FXTM’s The Long Swim
What can we do to save the seas? It’s time to take responsibility for the world’s waters before it’s too late. The danger facing oceans and their marine life is growing, but many nations have been slow to impose limits on plastic production or industrial pollution.
The Long Swim joins a series of initiatives currently in place to raise awareness and protect the oceans. Alongside campaigns like the UN’s Clean Seas initiative, The Long Swim aims to persuade nations to have 30% of the world’s oceans designated as fully protected marine reserves by 2030 as part of a global Action for Oceans campaign.
How? By setting a new world record! Endurance swimmer and UN Patron of the Oceans, Lewis Pugh, will be completing the world’s first ever swim of the English Channel. That’s a huge 560-kilometre, seven-week swim between Land’s End and Dover.
The Long Swim is sponsored by award-winning, global broker FXTM. Together, FXTM and Lewis Pugh are working together to protect the seas and their marine life. Supporters can follow the swim on Sky News between the 11th of July and the 29th of August, and keep up to date with the #FXTMGoesBlue hashtag.

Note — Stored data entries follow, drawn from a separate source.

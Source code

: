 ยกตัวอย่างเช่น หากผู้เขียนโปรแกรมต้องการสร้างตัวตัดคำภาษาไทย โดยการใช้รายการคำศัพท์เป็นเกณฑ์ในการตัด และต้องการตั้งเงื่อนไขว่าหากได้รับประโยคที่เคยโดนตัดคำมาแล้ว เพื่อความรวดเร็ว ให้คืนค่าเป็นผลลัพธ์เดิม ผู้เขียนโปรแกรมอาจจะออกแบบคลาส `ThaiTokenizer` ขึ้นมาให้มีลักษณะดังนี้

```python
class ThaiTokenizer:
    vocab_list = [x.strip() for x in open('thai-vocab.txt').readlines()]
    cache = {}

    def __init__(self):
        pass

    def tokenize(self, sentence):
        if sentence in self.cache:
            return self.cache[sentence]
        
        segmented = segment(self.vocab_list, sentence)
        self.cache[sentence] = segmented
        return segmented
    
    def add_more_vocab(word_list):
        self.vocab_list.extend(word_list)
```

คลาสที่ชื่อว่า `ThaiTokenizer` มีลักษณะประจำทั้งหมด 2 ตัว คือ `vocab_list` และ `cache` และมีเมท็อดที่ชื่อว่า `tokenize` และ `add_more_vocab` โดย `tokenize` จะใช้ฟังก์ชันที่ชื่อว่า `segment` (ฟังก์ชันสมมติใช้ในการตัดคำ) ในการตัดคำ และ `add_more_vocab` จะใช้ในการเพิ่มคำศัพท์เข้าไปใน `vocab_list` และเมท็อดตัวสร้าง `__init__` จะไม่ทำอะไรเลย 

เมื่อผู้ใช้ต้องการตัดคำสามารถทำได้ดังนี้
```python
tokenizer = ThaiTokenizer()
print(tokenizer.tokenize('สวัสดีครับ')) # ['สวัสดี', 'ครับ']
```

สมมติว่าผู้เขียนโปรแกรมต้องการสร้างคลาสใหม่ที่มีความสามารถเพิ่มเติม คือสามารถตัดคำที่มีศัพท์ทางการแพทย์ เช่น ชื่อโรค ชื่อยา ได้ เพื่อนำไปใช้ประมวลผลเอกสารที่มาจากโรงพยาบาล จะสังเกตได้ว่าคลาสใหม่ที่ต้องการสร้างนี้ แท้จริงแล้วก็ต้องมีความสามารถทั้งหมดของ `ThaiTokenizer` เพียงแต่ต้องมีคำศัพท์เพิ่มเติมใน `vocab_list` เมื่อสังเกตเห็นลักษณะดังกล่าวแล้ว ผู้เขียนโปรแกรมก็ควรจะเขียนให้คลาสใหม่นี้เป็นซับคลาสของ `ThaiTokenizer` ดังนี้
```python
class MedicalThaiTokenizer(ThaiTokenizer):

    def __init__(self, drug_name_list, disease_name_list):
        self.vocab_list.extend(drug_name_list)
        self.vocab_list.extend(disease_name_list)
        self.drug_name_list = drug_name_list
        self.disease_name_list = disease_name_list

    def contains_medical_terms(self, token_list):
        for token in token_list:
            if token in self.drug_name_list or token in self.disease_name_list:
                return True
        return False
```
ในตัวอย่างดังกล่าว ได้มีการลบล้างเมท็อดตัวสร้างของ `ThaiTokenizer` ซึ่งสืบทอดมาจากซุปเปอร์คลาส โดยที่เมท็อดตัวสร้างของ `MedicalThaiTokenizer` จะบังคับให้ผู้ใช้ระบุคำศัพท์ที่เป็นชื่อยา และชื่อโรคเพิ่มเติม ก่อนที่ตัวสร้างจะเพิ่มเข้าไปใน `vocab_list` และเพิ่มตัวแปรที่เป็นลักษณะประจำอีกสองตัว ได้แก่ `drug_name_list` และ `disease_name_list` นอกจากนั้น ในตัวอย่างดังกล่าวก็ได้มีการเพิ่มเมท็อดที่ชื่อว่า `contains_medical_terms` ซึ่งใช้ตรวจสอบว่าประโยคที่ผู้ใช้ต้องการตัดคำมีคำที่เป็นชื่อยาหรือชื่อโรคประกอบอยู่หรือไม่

FXTM’s CEO, Nicholas Defteras, comments: “It’s never too late to make a difference, and that’s why FXTM is extremely proud to announce its partnership with renowned activist Lewis Pugh. We have always taken corporate social responsibility very seriously, and are honoured to contribute to this essential cause as lead supporters of Lewis’ Long Swim.”
Despite the novelty of private flying machines (this writer’s personal preference), the future would look so much better with clean, healthy and protected oceans.
Find out more about The Long Swim at www.forextime.com.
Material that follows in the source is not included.